/---

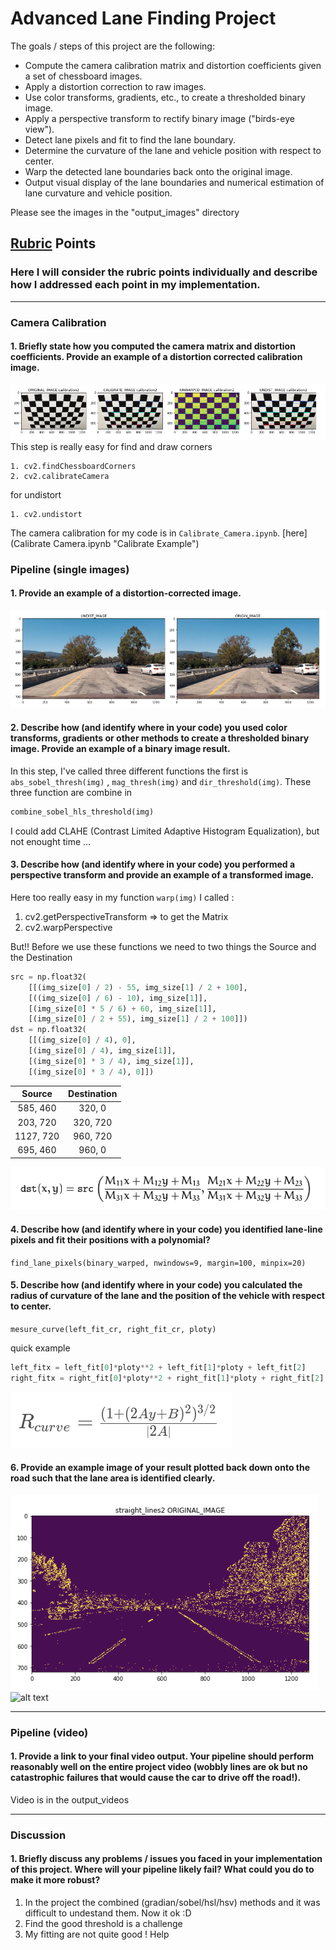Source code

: # Advanced Lane Finding Project

The goals / steps of this project are the following:

* Compute the camera calibration matrix and distortion coefficients given a set of chessboard images.
* Apply a distortion correction to raw images.
* Use color transforms, gradients, etc., to create a thresholded binary image.
* Apply a perspective transform to rectify binary image ("birds-eye view").
* Detect lane pixels and fit to find the lane boundary.
* Determine the curvature of the lane and vehicle position with respect to center.
* Warp the detected lane boundaries back onto the original image.
* Output visual display of the lane boundaries and numerical estimation of lane curvature and vehicle position.

[//]: # (Image References)

Please see the images in the "output_images" directory

[image1]: ./examples/Undist.png "Undistorted"
[image2]: ./examples/Calibrate.png "Chessboard"
[image3]: ./examples/Warp.png "Warp Example"
[image4]: ./examples/Filter.png "Binary Example"
[image5]: ./examples/Curve_equation.png "Fit Visual"
[image6]: ./examples/Findind_lane_pixel.png "Finding Lane"
[image7]: ./examples/Calcul_warpPerspective.png "warpPerspective"
[image8]: ./examples/Video_example.gif "Output"

## [Rubric](https://review.udacity.com/#!/rubrics/571/view) Points

### Here I will consider the rubric points individually and describe how I addressed each point in my implementation.  

---

### Camera Calibration

#### 1. Briefly state how you computed the camera matrix and distortion coefficients. Provide an example of a distortion corrected calibration image.
![alt text][image2]
This step is really easy
for find and draw corners

    1. cv2.findChessboardCorners
    2. cv2.calibrateCamera
for undistort

    1. cv2.undistort
The camera calibration for my code is in `Calibrate_Camera.ipynb`. [here](Calibrate Camera.ipynb "Calibrate Example")


### Pipeline (single images)


#### 1. Provide an example of a distortion-corrected image.
![alt text][image1]

#### 2. Describe how (and identify where in your code) you used color transforms, gradients or other methods to create a thresholded binary image.  Provide an example of a binary image result.

In this step, I've called three different functions the first is `abs_sobel_thresh(img)`  , `mag_thresh(img)` and `dir_threshold(img)`. These three function are combine in

```python
combine_sobel_hls_threshold(img)
```
I could add CLAHE (Contrast Limited Adaptive Histogram Equalization), but not enought time ...


#### 3. Describe how (and identify where in your code) you performed a perspective transform and provide an example of a transformed image.

Here too really easy in my function `warp(img)` I called :

1. cv2.getPerspectiveTransform => to get the Matrix
2. cv2.warpPerspective

But!! Before we use these functions we need to two things the Source and the Destination

```python
src = np.float32(
    [[(img_size[0] / 2) - 55, img_size[1] / 2 + 100],
    [((img_size[0] / 6) - 10), img_size[1]],
    [(img_size[0] * 5 / 6) + 60, img_size[1]],
    [(img_size[0] / 2 + 55), img_size[1] / 2 + 100]])
dst = np.float32(
    [[(img_size[0] / 4), 0],
    [(img_size[0] / 4), img_size[1]],
    [(img_size[0] * 3 / 4), img_size[1]],
    [(img_size[0] * 3 / 4), 0]])
```


| Source        | Destination   | 
|:-------------:|:-------------:| 
| 585, 460      | 320, 0        | 
| 203, 720      | 320, 720      |
| 1127, 720     | 960, 720      |
| 695, 460      | 960, 0        |


![alt text][image7]


#### 4. Describe how (and identify where in your code) you identified lane-line pixels and fit their positions with a polynomial?

`find_lane_pixels(binary_warped, nwindows=9, margin=100, minpix=20)`

#### 5. Describe how (and identify where in your code) you calculated the radius of curvature of the lane and the position of the vehicle with respect to center.

`mesure_curve(left_fit_cr, right_fit_cr, ploty)`

quick example

```python
left_fitx = left_fit[0]*ploty**2 + left_fit[1]*ploty + left_fit[2]
right_fitx = right_fit[0]*ploty**2 + right_fit[1]*ploty + right_fit[2]
```
![alt text][image5]

#### 6. Provide an example image of your result plotted back down onto the road such that the lane area is identified clearly.

![alt text][image4]
![alt text][image8]


---

### Pipeline (video)

#### 1. Provide a link to your final video output.  Your pipeline should perform reasonably well on the entire project video (wobbly lines are ok but no catastrophic failures that would cause the car to drive off the road!).

Video is in the output_videos

---

### Discussion

#### 1. Briefly discuss any problems / issues you faced in your implementation of this project.  Where will your pipeline likely fail?  What could you do to make it more robust?


1. In the project the combined (gradian/sobel/hsl/hsv) methods and it was difficult to undestand them. Now it ok :D
2. Find the good threshold is a challenge
3. My fitting are not quite good ! Help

\---

• PROBLEM TO WORK ON
Give the number of lines in the entries that hold the word "corrected", and nothing else.

• RESPONSE TO THIS TASK
2